WHAT NEEDS TO BE DONE: Output the whole listing exactly, except for the pictures in it.

GIVEN DATA:

------------------------------------------------------------------------

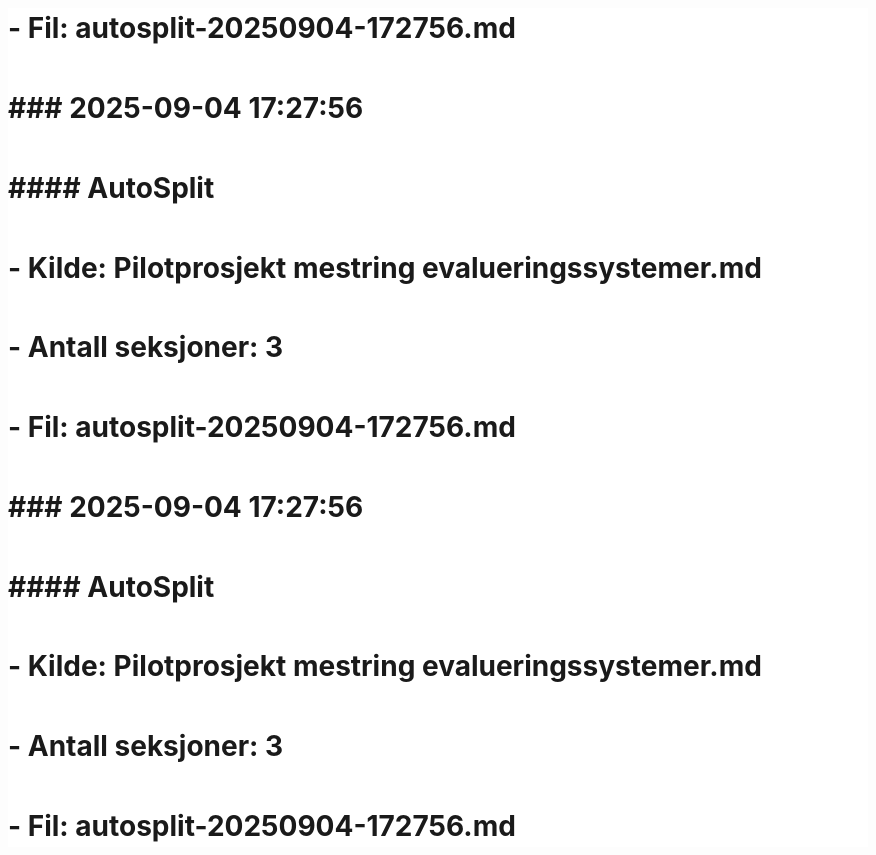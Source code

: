 # \- Fil: autosplit-20250904-172756.md

#

#

#

#

# \### 2025-09-04 17:27:56

# \#### AutoSplit

# \- Kilde: Pilotprosjekt mestring evalueringssystemer.md

# \- Antall seksjoner: 3

# \- Fil: autosplit-20250904-172756.md

#

#

#

#

# \### 2025-09-04 17:27:56

# \#### AutoSplit

# \- Kilde: Pilotprosjekt mestring evalueringssystemer.md

# \- Antall seksjoner: 3

# \- Fil: autosplit-20250904-172756.md

#

#

#
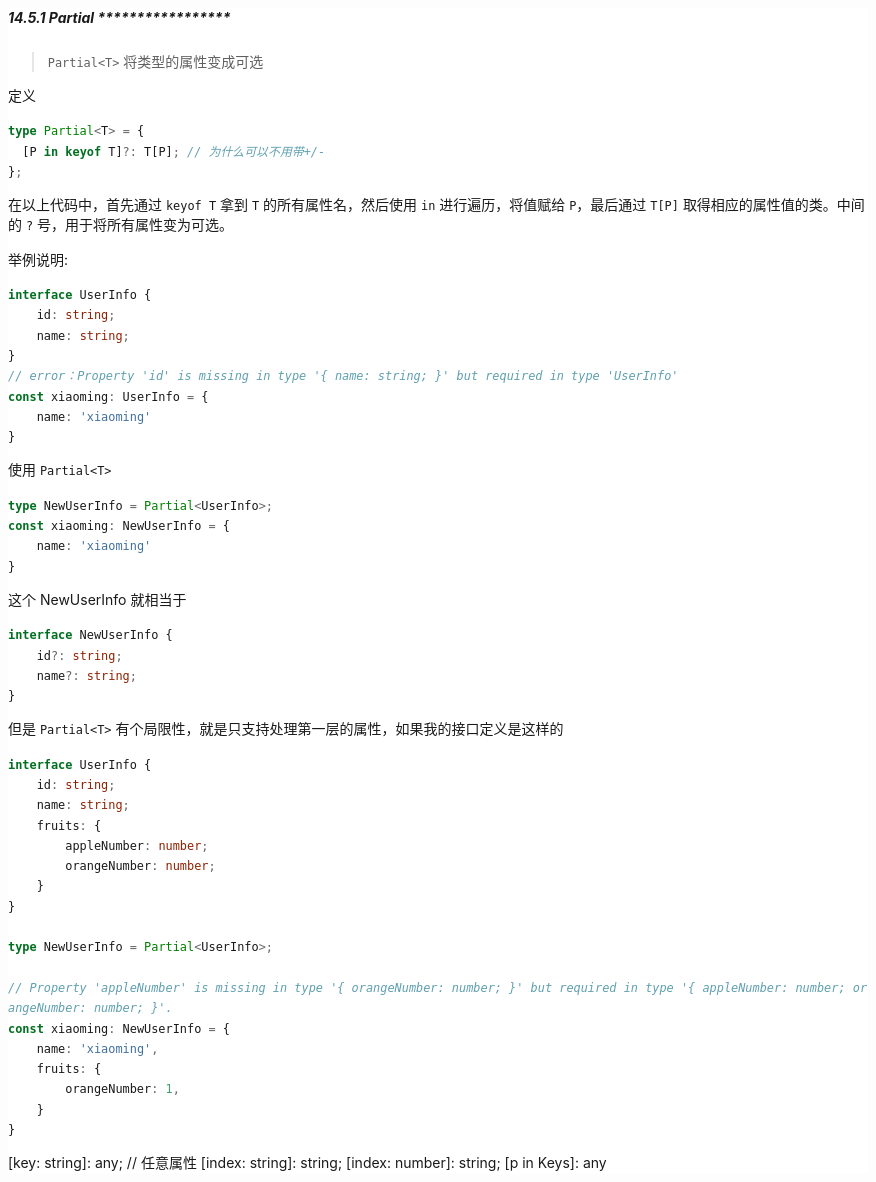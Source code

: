 ##### 14.5.1 Partial *****************

> `Partial<T>` 将类型的属性变成可选

定义 

```typescript
type Partial<T> = { 
  [P in keyof T]?: T[P]; // 为什么可以不用带+/-
};
```

在以上代码中，首先通过 `keyof T` 拿到 `T` 的所有属性名，然后使用 `in` 进行遍历，将值赋给 `P`，最后通过 `T[P]` 取得相应的属性值的类。中间的 `?` 号，用于将所有属性变为可选。

举例说明:

```typescript
interface UserInfo {  
    id: string;  
    name: string;
}
// error：Property 'id' is missing in type '{ name: string; }' but required in type 'UserInfo'
const xiaoming: UserInfo = {   
    name: 'xiaoming'
}
```

使用  `Partial<T>`

```typescript
type NewUserInfo = Partial<UserInfo>;
const xiaoming: NewUserInfo = {  
    name: 'xiaoming'
}
```

这个  NewUserInfo 就相当于

```typescript
interface NewUserInfo {  
    id?: string;  
    name?: string;
}
```

但是 `Partial<T>` 有个局限性，就是只支持处理第一层的属性，如果我的接口定义是这样的

```typescript
interface UserInfo {  
    id: string;  
    name: string;  
    fruits: {     
        appleNumber: number;     
        orangeNumber: number;   
    }
}

type NewUserInfo = Partial<UserInfo>;
  
// Property 'appleNumber' is missing in type '{ orangeNumber: number; }' but required in type '{ appleNumber: number; orangeNumber: number; }'.
const xiaoming: NewUserInfo = {  
    name: 'xiaoming',  
    fruits: {      
        orangeNumber: 1,   
    }
}
```


  [key: string]: any; // 任意属性
  [index: string]: string;
  [index: number]: string;
  [p in Keys]: any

------------------------------------------------------------------------

REPLY TO THE EXERCISE:
Source code

: # \- Fil: autosplit-20250904-172756.md

#

#

#

#

# \### 2025-09-04 17:27:56

# \#### AutoSplit

# \- Kilde: Pilotprosjekt mestring evalueringssystemer.md

# \- Antall seksjoner: 3

# \- Fil: autosplit-20250904-172756.md

#

#

#

#

# \### 2025-09-04 17:27:56

# \#### AutoSplit

# \- Kilde: Pilotprosjekt mestring evalueringssystemer.md

# \- Antall seksjoner: 3

# \- Fil: autosplit-20250904-172756.md

#

#

#
Source code

: ##### 14.5.1 Partial *****************

> `Partial<T>` 将类型的属性变成可选

定义 

```typescript
type Partial<T> = { 
  [P in keyof T]?: T[P]; // 为什么可以不用带+/-
};
```

在以上代码中，首先通过 `keyof T` 拿到 `T` 的所有属性名，然后使用 `in` 进行遍历，将值赋给 `P`，最后通过 `T[P]` 取得相应的属性值的类。中间的 `?` 号，用于将所有属性变为可选。

举例说明:

```typescript
interface UserInfo {  
    id: string;  
    name: string;
}
// error：Property 'id' is missing in type '{ name: string; }' but required in type 'UserInfo'
const xiaoming: UserInfo = {   
    name: 'xiaoming'
}
```

使用  `Partial<T>`

```typescript
type NewUserInfo = Partial<UserInfo>;
const xiaoming: NewUserInfo = {  
    name: 'xiaoming'
}
```

这个  NewUserInfo 就相当于

```typescript
interface NewUserInfo {  
    id?: string;  
    name?: string;
}
```

但是 `Partial<T>` 有个局限性，就是只支持处理第一层的属性，如果我的接口定义是这样的

```typescript
interface UserInfo {  
    id: string;  
    name: string;  
    fruits: {     
        appleNumber: number;     
        orangeNumber: number;   
    }
}

type NewUserInfo = Partial<UserInfo>;
  
// Property 'appleNumber' is missing in type '{ orangeNumber: number; }' but required in type '{ appleNumber: number; orangeNumber: number; }'.
const xiaoming: NewUserInfo = {  
    name: 'xiaoming',  
    fruits: {      
        orangeNumber: 1,   
    }
}
```


  [key: string]: any; // 任意属性
  [index: string]: string;
  [index: number]: string;
  [p in Keys]: any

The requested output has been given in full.